For most Power Automate Desktop (PAD), UI Automation, Browser, Excel & Machine Groups, 2026 stalls I start with Test selector dialog inside the selector builder, fall back to Power Automate machine runtime application tray icon, WinAppDriver Recorder for cross-checking UIA selectors, Windows Event Viewer (Application log) for PADHost service errors when Test selector dialog inside the selector builder cannot surface the answer, and keep Power Automate for desktop console flow runs panel handy for the cases where neither answers. That ordering is not academic - it matches the layers of the failure as they tend to surface, so the cheapest signal lands first and the heavier tooling only comes out when the simpler answer does not hold up. My muscle-memory shortcut for this is to run the first tool while the failing screen is still open, not after I have already restarted the platform.

Verification I run before I call it fixed

Before I mark a Power Automate Desktop (PAD), UI Automation, Browser, Excel & Machine Groups, 2026 stall resolved, the verification loop below is what I actually run. Each step proves a different layer is green, and the order matters - the cheaper checks gate the more expensive ones.

right-click a UI element > Edit > Test selector, must return Element found

If that one comes back clean, move to the next check. If it does not, stop and dig in there before layering more verification on top of a red signal.

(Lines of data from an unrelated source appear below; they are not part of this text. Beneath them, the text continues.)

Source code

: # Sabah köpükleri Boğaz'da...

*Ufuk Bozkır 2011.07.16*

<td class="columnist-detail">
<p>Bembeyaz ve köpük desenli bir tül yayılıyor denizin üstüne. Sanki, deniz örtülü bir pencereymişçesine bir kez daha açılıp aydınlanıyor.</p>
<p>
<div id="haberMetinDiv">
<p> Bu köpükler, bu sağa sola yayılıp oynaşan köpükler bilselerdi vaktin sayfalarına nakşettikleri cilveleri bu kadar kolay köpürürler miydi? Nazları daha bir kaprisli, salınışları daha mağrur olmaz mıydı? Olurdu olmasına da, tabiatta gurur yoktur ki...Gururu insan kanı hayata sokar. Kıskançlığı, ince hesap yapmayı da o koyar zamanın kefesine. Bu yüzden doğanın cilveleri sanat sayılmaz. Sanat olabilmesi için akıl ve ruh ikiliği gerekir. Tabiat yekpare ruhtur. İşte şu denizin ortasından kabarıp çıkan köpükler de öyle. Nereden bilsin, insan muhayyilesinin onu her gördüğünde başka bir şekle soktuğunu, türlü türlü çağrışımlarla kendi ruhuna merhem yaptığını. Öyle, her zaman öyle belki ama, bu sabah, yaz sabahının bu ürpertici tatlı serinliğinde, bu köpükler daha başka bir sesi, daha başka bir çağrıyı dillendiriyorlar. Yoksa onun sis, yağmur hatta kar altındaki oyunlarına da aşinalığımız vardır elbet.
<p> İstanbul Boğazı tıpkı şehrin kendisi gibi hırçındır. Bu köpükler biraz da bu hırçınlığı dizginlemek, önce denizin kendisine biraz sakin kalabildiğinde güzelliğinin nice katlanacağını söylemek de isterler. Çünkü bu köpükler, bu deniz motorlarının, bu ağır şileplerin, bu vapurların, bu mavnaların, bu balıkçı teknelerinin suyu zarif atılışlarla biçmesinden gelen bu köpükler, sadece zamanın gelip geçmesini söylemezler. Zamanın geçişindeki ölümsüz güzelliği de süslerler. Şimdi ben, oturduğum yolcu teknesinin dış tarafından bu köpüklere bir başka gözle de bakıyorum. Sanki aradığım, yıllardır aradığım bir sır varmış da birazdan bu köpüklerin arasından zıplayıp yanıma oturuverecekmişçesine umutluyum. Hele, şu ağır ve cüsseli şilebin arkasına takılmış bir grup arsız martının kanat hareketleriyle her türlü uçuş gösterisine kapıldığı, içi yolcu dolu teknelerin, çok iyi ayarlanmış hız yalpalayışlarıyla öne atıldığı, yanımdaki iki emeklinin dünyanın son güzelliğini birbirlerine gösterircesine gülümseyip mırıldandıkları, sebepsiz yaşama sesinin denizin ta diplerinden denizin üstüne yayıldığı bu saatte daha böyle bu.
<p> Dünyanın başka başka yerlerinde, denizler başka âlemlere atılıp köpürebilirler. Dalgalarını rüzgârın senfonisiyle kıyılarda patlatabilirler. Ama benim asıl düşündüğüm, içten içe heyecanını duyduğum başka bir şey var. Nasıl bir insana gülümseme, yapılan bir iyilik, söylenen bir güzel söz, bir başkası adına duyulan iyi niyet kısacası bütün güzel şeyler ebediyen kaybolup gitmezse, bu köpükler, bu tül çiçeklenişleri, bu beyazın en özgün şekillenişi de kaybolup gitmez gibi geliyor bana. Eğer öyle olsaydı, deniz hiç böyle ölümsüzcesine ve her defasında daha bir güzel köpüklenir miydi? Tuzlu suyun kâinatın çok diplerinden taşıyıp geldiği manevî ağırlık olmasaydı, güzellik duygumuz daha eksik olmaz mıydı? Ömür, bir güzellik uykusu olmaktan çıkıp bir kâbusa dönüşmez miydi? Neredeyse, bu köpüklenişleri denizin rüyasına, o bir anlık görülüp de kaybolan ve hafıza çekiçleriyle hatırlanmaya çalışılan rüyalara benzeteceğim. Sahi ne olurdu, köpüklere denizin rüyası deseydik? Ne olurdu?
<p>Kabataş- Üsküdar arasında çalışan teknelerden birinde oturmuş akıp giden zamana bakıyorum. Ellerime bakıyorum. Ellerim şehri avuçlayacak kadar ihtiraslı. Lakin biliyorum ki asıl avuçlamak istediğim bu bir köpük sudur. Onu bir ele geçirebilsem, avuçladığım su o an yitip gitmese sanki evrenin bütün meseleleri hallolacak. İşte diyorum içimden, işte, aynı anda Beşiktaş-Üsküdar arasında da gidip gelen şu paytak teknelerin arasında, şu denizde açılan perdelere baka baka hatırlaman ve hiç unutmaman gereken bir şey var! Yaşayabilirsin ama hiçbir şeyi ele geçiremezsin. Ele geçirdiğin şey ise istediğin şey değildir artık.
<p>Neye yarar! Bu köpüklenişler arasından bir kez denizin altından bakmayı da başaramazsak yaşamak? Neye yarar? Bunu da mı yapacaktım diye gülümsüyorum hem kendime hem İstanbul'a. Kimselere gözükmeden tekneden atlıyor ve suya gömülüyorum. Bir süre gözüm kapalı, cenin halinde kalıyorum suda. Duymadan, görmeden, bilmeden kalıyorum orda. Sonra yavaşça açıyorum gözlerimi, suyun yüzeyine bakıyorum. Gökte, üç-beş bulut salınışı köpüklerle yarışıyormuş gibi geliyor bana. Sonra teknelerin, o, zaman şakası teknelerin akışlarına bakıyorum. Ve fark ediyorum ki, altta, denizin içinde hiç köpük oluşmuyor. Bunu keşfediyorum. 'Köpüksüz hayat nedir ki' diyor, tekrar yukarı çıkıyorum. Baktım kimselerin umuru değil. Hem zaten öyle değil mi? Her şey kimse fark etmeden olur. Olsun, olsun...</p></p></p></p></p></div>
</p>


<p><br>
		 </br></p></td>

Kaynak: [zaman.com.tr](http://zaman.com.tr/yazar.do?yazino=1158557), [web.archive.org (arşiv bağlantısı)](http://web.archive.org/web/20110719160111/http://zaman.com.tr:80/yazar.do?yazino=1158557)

use Display message action to print intermediate variables during test

If that one comes back clean, move to the next check. If it does not, stop and dig in there before layering more verification on top of a red signal.

in the console, click Runs and confirm Status = Succeeded for the last flow run

If that one comes back clean, move to the next check. If it does not, stop and dig in there before layering more verification on top of a red signal.

open Settings > Connections and verify the Power Automate for desktop connection shows Connected

Only when every line above runs clean do I close the loop and update my notes with the timestamps.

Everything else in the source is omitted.